» **Activity**
From the first line of the entries down to the line with "Numerically, errors could", write out every line exactly; that last line counts, but pictures do not.

###

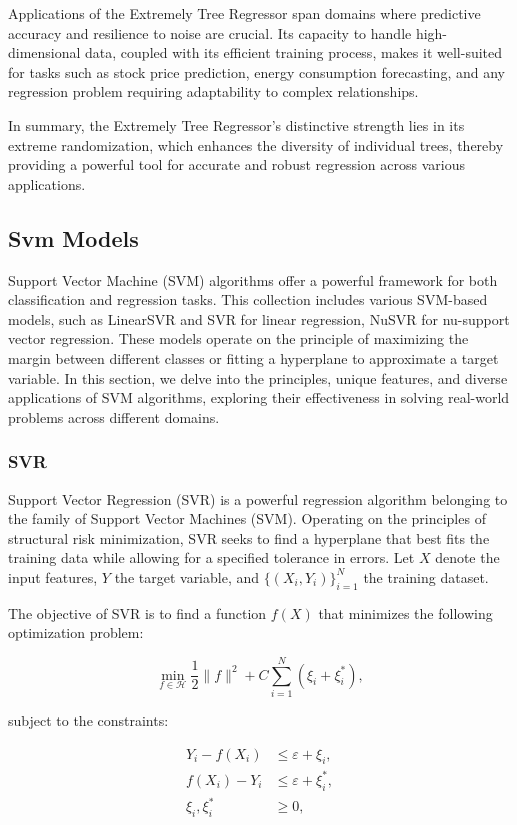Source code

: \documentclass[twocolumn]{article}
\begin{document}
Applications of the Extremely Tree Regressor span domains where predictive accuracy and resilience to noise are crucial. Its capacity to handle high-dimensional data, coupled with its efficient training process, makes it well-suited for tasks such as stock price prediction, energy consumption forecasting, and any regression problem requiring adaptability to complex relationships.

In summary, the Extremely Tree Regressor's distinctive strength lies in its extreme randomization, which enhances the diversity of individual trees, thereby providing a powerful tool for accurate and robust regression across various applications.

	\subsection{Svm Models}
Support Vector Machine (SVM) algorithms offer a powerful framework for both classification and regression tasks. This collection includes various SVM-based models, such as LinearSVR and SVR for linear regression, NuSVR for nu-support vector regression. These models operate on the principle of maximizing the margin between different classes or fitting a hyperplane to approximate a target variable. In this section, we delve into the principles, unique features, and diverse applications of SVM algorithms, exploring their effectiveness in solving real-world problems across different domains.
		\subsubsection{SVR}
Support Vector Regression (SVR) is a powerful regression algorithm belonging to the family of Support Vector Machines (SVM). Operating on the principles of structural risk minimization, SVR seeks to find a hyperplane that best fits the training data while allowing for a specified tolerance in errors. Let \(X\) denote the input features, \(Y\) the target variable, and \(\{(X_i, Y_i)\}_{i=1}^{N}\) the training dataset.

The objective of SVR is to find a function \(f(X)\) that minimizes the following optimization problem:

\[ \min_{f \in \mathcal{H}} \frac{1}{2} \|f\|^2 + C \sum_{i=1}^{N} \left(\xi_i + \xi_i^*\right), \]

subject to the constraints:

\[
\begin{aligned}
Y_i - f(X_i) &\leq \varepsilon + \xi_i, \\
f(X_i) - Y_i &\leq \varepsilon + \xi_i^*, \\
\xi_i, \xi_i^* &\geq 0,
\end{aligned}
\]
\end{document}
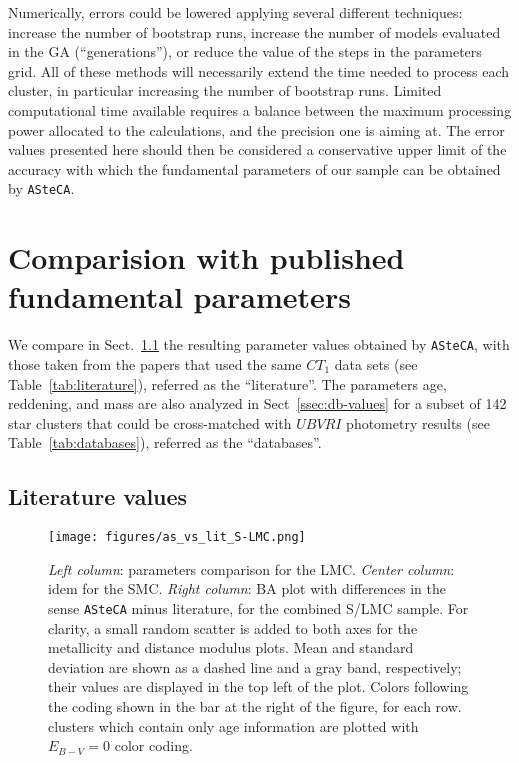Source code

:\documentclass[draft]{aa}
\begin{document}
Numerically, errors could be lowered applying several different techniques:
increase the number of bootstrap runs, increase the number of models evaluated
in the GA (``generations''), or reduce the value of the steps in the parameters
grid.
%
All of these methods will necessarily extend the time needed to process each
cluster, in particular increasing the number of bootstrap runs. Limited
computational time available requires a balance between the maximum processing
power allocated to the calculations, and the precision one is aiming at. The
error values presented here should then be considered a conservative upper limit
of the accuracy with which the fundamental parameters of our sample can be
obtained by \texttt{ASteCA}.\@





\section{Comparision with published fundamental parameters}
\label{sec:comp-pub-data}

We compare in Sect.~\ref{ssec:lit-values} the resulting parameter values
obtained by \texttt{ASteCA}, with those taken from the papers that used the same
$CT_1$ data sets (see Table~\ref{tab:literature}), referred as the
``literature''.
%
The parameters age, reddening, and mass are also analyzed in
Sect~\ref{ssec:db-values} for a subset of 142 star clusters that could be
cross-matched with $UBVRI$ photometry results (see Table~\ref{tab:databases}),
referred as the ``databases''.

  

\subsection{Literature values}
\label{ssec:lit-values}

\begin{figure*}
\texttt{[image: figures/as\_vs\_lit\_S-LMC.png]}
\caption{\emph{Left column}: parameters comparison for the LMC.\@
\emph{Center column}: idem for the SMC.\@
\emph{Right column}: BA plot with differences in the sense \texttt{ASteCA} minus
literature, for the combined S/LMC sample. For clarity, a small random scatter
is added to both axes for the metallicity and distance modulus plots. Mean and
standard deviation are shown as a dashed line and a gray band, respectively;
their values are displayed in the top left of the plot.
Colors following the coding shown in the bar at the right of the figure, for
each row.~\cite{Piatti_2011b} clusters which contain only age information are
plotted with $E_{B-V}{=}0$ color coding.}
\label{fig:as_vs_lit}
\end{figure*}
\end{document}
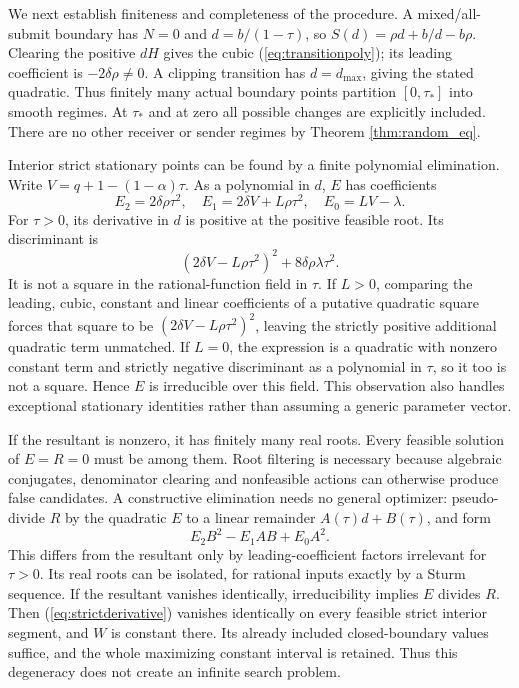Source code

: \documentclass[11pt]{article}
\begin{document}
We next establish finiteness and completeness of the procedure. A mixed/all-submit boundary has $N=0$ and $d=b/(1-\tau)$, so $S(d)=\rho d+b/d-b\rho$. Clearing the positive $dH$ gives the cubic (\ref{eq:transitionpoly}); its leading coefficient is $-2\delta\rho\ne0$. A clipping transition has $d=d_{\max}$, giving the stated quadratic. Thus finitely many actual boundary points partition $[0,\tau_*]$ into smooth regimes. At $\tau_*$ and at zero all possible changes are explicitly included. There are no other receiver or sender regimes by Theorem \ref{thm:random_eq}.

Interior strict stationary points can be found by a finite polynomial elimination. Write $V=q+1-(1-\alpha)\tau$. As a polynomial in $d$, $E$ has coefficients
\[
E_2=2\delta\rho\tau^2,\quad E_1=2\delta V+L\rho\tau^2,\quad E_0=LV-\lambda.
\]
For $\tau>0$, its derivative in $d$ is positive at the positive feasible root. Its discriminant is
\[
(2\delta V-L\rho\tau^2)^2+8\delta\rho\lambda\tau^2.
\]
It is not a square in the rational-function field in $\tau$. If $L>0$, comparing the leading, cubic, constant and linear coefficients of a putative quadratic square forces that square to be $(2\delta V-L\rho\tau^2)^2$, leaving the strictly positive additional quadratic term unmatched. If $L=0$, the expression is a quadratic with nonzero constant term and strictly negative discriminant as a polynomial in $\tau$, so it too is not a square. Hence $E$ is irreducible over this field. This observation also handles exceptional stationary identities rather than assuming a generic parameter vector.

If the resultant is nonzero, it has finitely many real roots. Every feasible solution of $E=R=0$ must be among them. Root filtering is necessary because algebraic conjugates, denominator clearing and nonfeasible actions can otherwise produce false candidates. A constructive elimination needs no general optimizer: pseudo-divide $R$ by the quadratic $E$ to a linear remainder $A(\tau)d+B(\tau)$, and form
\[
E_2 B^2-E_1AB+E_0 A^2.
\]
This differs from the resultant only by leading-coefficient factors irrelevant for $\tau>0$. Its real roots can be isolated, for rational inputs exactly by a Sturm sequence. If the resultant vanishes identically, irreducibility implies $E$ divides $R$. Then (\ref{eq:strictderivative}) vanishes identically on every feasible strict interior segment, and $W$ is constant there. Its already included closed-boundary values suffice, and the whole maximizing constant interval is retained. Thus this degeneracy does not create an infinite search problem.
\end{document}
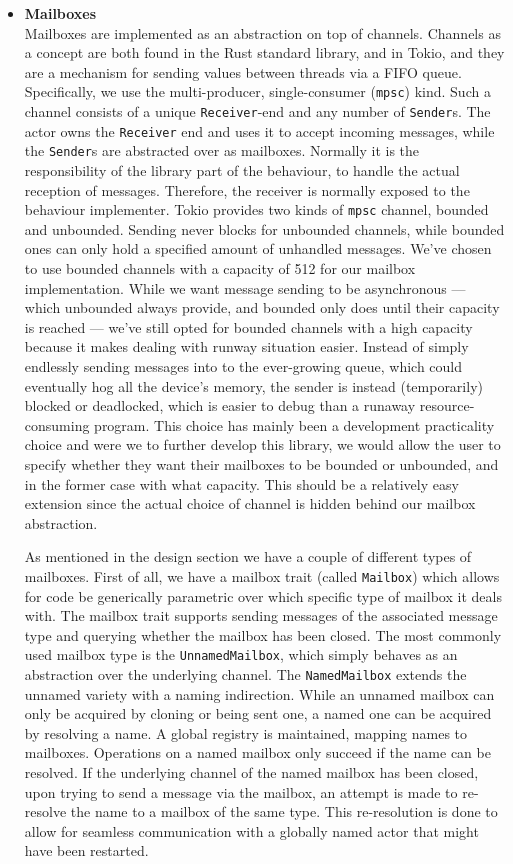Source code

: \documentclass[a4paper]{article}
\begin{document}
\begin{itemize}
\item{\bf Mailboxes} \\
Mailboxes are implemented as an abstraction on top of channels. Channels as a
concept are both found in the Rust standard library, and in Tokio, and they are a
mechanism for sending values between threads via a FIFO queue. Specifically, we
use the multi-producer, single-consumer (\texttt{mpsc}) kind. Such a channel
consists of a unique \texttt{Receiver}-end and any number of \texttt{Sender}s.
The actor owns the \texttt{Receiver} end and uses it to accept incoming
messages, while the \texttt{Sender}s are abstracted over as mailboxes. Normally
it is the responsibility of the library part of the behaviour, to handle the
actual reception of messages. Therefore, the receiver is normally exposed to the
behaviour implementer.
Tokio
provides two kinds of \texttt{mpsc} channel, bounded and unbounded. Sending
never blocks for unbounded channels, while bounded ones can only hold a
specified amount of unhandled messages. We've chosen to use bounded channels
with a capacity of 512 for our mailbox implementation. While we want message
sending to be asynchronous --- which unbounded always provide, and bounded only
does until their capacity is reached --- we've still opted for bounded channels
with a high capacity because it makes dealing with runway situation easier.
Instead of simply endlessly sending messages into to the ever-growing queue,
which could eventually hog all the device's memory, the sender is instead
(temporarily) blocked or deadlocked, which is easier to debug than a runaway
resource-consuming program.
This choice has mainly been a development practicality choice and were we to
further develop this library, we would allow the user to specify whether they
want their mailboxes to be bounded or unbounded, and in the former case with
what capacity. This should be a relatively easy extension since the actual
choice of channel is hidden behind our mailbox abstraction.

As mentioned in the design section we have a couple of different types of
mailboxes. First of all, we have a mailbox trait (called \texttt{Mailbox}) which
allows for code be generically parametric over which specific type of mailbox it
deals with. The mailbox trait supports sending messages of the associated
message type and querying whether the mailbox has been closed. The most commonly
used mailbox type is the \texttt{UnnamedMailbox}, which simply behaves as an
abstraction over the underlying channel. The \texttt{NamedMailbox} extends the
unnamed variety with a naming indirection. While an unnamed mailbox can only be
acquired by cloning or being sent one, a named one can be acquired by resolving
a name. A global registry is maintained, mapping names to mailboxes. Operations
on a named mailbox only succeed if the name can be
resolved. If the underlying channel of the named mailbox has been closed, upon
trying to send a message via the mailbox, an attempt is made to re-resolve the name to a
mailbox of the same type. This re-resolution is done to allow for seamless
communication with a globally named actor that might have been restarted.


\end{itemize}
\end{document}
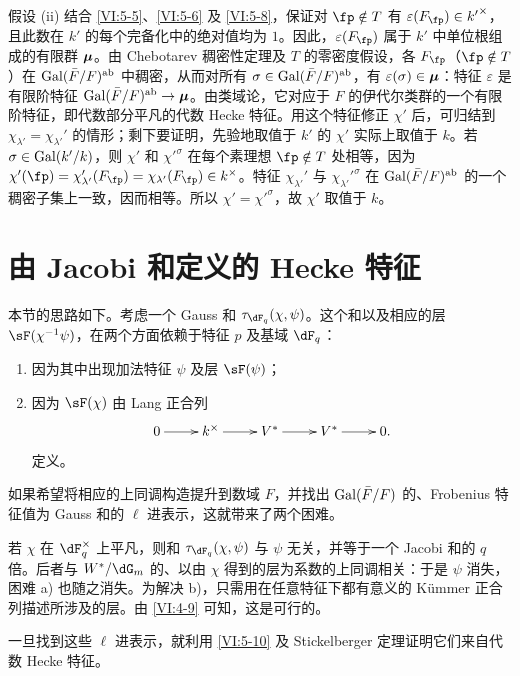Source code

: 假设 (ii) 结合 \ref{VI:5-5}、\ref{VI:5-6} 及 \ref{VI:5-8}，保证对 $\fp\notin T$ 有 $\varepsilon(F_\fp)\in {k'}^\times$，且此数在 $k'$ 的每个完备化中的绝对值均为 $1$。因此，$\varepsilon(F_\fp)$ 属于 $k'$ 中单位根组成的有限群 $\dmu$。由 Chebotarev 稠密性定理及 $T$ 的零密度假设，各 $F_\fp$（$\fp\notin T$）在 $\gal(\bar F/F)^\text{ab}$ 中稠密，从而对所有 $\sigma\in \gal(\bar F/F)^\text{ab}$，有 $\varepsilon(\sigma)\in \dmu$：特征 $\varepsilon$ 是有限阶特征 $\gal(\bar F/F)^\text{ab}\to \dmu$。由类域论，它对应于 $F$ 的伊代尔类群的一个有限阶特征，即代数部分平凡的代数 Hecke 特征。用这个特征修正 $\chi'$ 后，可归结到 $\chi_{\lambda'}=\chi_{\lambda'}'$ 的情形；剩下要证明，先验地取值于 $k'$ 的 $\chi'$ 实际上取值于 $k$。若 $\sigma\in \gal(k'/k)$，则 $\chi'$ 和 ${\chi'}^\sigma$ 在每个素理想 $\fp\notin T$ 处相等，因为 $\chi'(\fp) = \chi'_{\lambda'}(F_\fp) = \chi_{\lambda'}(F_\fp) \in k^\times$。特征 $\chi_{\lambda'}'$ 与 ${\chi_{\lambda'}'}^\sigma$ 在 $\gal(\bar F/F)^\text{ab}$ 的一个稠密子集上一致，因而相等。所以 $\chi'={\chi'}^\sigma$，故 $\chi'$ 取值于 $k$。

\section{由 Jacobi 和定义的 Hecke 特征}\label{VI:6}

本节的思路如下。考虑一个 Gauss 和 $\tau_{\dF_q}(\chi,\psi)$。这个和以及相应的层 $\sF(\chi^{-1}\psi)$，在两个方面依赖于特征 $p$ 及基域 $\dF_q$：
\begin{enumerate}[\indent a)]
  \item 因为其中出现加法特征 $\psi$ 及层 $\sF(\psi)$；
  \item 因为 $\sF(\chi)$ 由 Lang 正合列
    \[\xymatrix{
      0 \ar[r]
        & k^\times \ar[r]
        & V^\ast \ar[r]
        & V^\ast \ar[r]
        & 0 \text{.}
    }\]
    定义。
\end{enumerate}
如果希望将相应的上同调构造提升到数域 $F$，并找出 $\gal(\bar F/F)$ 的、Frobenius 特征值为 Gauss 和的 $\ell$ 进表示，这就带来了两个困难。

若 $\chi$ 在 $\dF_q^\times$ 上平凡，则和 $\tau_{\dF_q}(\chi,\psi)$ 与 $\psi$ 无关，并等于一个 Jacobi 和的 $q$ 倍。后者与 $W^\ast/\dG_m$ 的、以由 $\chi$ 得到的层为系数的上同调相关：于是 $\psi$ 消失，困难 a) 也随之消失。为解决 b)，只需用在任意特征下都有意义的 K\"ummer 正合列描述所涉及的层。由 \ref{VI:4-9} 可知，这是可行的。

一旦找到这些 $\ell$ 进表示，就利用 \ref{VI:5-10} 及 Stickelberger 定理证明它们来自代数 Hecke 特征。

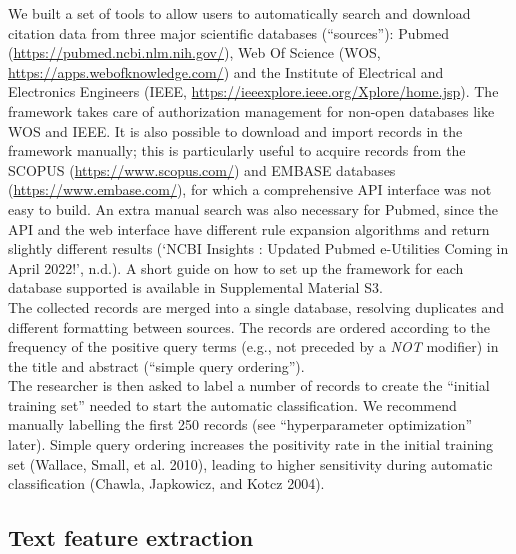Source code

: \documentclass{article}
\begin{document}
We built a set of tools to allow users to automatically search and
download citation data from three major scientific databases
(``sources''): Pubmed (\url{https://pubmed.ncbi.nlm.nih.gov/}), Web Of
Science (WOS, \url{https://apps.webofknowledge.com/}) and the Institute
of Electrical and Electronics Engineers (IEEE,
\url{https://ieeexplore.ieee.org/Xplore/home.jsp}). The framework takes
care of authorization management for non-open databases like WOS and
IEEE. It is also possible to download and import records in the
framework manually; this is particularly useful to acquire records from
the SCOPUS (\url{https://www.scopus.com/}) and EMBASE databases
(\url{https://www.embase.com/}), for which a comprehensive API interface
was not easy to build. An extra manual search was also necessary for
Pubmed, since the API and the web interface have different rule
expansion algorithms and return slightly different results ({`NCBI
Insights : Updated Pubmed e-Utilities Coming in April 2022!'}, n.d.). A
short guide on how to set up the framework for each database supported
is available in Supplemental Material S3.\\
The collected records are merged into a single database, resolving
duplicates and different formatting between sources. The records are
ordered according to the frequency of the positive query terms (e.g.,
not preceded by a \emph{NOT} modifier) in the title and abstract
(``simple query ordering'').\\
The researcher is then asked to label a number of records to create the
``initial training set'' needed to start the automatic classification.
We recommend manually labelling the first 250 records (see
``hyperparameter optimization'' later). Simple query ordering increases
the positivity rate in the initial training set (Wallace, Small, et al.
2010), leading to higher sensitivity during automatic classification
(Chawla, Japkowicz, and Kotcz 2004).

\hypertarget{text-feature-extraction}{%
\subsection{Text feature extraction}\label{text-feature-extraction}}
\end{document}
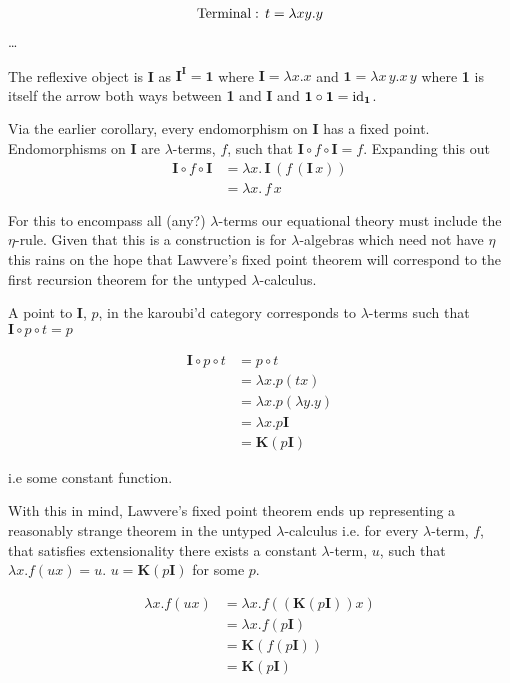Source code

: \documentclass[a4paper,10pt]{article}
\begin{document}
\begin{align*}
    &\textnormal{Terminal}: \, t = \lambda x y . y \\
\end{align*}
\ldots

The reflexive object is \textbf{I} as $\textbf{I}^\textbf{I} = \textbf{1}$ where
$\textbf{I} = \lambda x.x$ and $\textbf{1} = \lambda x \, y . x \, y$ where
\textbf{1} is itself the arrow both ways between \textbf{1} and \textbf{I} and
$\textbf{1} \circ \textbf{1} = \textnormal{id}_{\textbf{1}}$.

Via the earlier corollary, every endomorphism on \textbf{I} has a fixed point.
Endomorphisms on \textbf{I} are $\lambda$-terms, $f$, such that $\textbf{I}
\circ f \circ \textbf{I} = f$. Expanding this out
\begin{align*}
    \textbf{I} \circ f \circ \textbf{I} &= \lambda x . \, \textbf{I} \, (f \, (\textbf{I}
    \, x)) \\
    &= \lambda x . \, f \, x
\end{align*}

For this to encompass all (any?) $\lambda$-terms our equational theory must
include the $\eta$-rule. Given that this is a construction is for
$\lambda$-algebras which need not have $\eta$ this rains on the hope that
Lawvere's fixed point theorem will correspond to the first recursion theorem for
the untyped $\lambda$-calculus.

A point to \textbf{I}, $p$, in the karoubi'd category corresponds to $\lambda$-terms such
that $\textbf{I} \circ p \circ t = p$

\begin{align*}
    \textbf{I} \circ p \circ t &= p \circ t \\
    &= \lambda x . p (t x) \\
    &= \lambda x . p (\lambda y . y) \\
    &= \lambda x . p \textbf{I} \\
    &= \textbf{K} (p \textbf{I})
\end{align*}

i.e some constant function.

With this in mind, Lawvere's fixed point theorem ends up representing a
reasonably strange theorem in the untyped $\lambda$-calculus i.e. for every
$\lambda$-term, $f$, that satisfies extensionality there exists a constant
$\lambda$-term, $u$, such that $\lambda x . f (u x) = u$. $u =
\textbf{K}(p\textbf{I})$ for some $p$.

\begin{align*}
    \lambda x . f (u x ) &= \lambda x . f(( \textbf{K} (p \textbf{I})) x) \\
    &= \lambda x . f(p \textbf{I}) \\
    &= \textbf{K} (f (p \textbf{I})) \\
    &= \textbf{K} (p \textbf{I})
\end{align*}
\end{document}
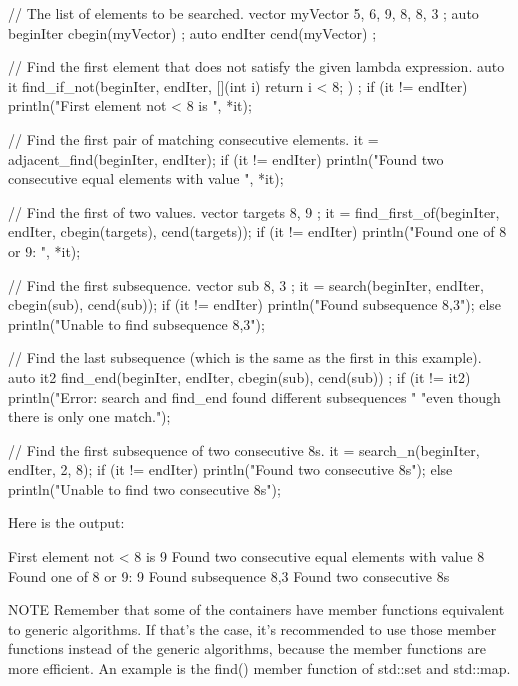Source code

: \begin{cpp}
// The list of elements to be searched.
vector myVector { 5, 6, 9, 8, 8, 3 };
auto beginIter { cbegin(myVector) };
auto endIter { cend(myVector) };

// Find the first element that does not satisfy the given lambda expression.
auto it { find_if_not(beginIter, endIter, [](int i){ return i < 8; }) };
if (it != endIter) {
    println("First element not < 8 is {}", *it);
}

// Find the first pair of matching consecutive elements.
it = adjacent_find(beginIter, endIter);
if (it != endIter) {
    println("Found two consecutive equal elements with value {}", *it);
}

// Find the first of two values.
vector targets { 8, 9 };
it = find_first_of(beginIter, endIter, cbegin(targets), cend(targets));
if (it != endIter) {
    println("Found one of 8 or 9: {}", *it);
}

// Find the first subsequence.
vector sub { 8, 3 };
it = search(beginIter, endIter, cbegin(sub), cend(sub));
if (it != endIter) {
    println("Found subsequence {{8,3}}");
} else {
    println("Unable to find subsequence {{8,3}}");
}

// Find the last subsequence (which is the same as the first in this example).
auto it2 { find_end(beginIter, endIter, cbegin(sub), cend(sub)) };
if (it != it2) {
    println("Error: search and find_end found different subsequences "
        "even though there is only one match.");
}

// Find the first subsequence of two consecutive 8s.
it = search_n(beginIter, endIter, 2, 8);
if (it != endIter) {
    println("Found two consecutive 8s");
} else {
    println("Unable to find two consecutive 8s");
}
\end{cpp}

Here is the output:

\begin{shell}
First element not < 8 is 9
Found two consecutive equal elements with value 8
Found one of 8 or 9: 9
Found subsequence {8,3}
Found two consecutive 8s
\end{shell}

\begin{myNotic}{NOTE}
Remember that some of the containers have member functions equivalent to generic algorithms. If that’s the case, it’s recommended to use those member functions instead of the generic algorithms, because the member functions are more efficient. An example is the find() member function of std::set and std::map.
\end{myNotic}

###

» **Completed task**
Source code

: \documentclass[twocolumn]{article}
\begin{document}
Applications of the Extremely Tree Regressor span domains where predictive accuracy and resilience to noise are crucial. Its capacity to handle high-dimensional data, coupled with its efficient training process, makes it well-suited for tasks such as stock price prediction, energy consumption forecasting, and any regression problem requiring adaptability to complex relationships.

In summary, the Extremely Tree Regressor's distinctive strength lies in its extreme randomization, which enhances the diversity of individual trees, thereby providing a powerful tool for accurate and robust regression across various applications.

	\subsection{Svm Models}
Support Vector Machine (SVM) algorithms offer a powerful framework for both classification and regression tasks. This collection includes various SVM-based models, such as LinearSVR and SVR for linear regression, NuSVR for nu-support vector regression. These models operate on the principle of maximizing the margin between different classes or fitting a hyperplane to approximate a target variable. In this section, we delve into the principles, unique features, and diverse applications of SVM algorithms, exploring their effectiveness in solving real-world problems across different domains.
		\subsubsection{SVR}
Support Vector Regression (SVR) is a powerful regression algorithm belonging to the family of Support Vector Machines (SVM). Operating on the principles of structural risk minimization, SVR seeks to find a hyperplane that best fits the training data while allowing for a specified tolerance in errors. Let \(X\) denote the input features, \(Y\) the target variable, and \(\{(X_i, Y_i)\}_{i=1}^{N}\) the training dataset.

The objective of SVR is to find a function \(f(X)\) that minimizes the following optimization problem:

\[ \min_{f \in \mathcal{H}} \frac{1}{2} \|f\|^2 + C \sum_{i=1}^{N} \left(\xi_i + \xi_i^*\right), \]

subject to the constraints:

\[
\begin{aligned}
Y_i - f(X_i) &\leq \varepsilon + \xi_i, \\
f(X_i) - Y_i &\leq \varepsilon + \xi_i^*, \\
\xi_i, \xi_i^* &\geq 0,
\end{aligned}
\]
\end{document}
Source code

:\documentclass[draft]{aa}
\begin{document}
Numerically, errors could be lowered applying several different techniques:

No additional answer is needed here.